It's been a couple weeks since the Pentagon defied a Congressional subpoena and refused to let the military's chief sexual assault expert testify at a hearing about sexual assault in the military.
Lawmakers on the House oversight committee were definitely not happy about it at the time.
Now the committee is stepping up its pressure on the Department of Defense to let Dr. Kaye Whitley, the director of the department's Sexual Assault Prevention and Response Office, speak on Capitol Hill.
Yesteday, Rep. Henry Waxman (D-CA) wrote a letter to Defense Secretary Robert Gates urging the department to comply with the Congressional subpoena issued for Whitley.
"We believe the Department's actions are completely without justification. The Department has provided no valid legal basis for its decision to prevent a witness from complying with a duly authorized congressional subpoena. The President has not asserted executive privilege over the testimony of Dr. Whitley. During the hearing, Subcommittee Chairman Tierney asked Mr. Dominguez whether there had been any assertion of executive privilege, and he testified that there had not been.
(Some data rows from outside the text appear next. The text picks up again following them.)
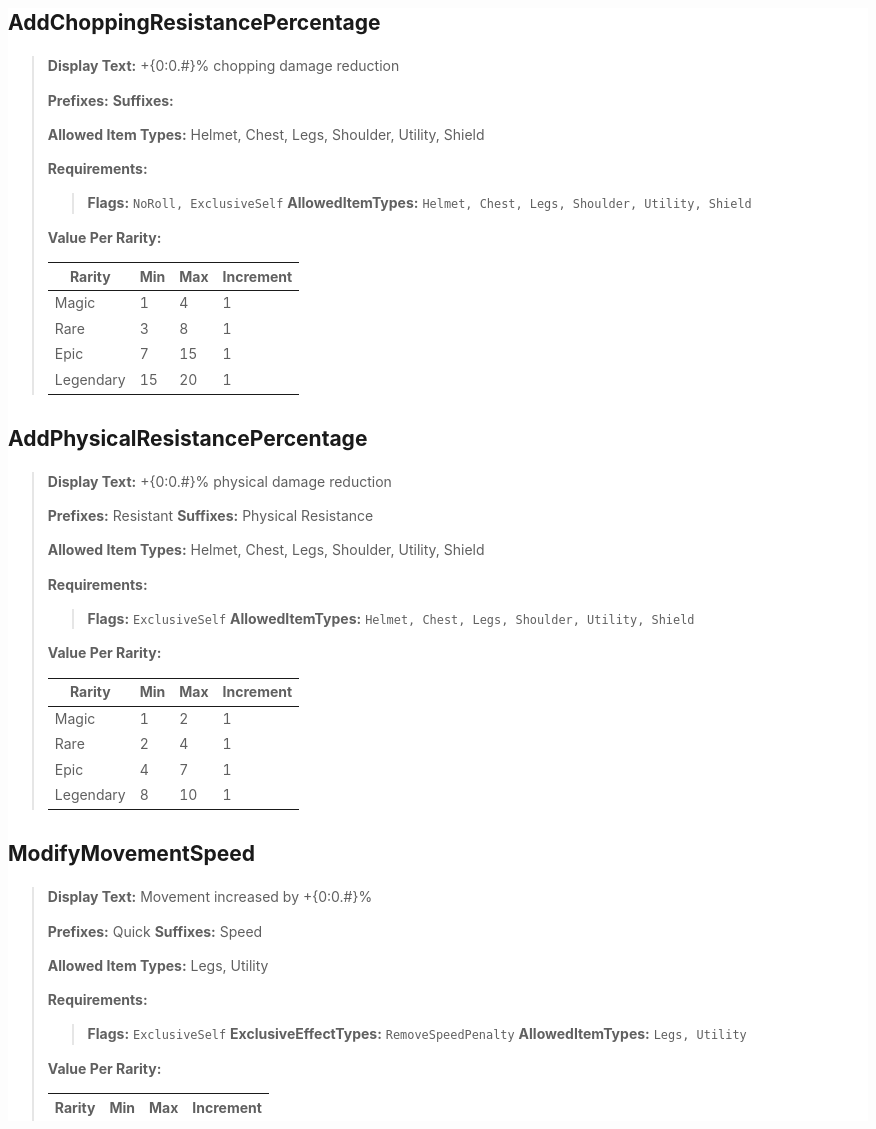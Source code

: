 ## AddChoppingResistancePercentage

> **Display Text:** +{0:0.#}% chopping damage reduction
> 
> **Prefixes:** 
> **Suffixes:** 
> 
> **Allowed Item Types:** Helmet, Chest, Legs, Shoulder, Utility, Shield
> 
> **Requirements:**
> > **Flags:** `NoRoll, ExclusiveSelf`
> > **AllowedItemTypes:** `Helmet, Chest, Legs, Shoulder, Utility, Shield`
> 
> **Value Per Rarity:**
> 
> |Rarity|Min|Max|Increment|
> |--|--|--|--|
> |Magic|1|4|1|
> |Rare|3|8|1|
> |Epic|7|15|1|
> |Legendary|15|20|1|

## AddPhysicalResistancePercentage

> **Display Text:** +{0:0.#}% physical damage reduction
> 
> **Prefixes:** Resistant
> **Suffixes:** Physical Resistance
> 
> **Allowed Item Types:** Helmet, Chest, Legs, Shoulder, Utility, Shield
> 
> **Requirements:**
> > **Flags:** `ExclusiveSelf`
> > **AllowedItemTypes:** `Helmet, Chest, Legs, Shoulder, Utility, Shield`
> 
> **Value Per Rarity:**
> 
> |Rarity|Min|Max|Increment|
> |--|--|--|--|
> |Magic|1|2|1|
> |Rare|2|4|1|
> |Epic|4|7|1|
> |Legendary|8|10|1|

## ModifyMovementSpeed

> **Display Text:** Movement increased by +{0:0.#}%
> 
> **Prefixes:** Quick
> **Suffixes:** Speed
> 
> **Allowed Item Types:** Legs, Utility
> 
> **Requirements:**
> > **Flags:** `ExclusiveSelf`
> > **ExclusiveEffectTypes:** `RemoveSpeedPenalty`
> > **AllowedItemTypes:** `Legs, Utility`
> 
> **Value Per Rarity:**
> 
> |Rarity|Min|Max|Increment|
> |--|--|--|--|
In addition, the committee also wants to know precisely why officials didn't want Whitley to testify. The letter to Gates also asked for all emails and other internal communications relating to the request for Whitley's testimony.
If the Pentagon does not comply, the committee threated to subpoena three high-ranking Pentagon officials to a hearing on Sept. 12 to testify about the Defense Department's legal rational for not allowing Whitley to testify.
Late Update: Gates has agreed to let Whitley testify
The Pentagon defied a Congressional subpoena yesterday by refusing to let the head of its sexual assault program testify at an oversight hearing about sexual assault in the military.
The House panel had issued a subpoena for Dr. Kaye Whitley, the director of the Defense Department's Sexual Assault Prevention and Response Office.
But Pentagon officials ordered her not to testify and instead sent her supervisor, Michael Dominguez, a principal deputy undersecretary for defense, in her place.
Whitley's absence came on the same day a federal judge rejected the White House's claim to blanket immunity from Congressional oversight in an unrelated case.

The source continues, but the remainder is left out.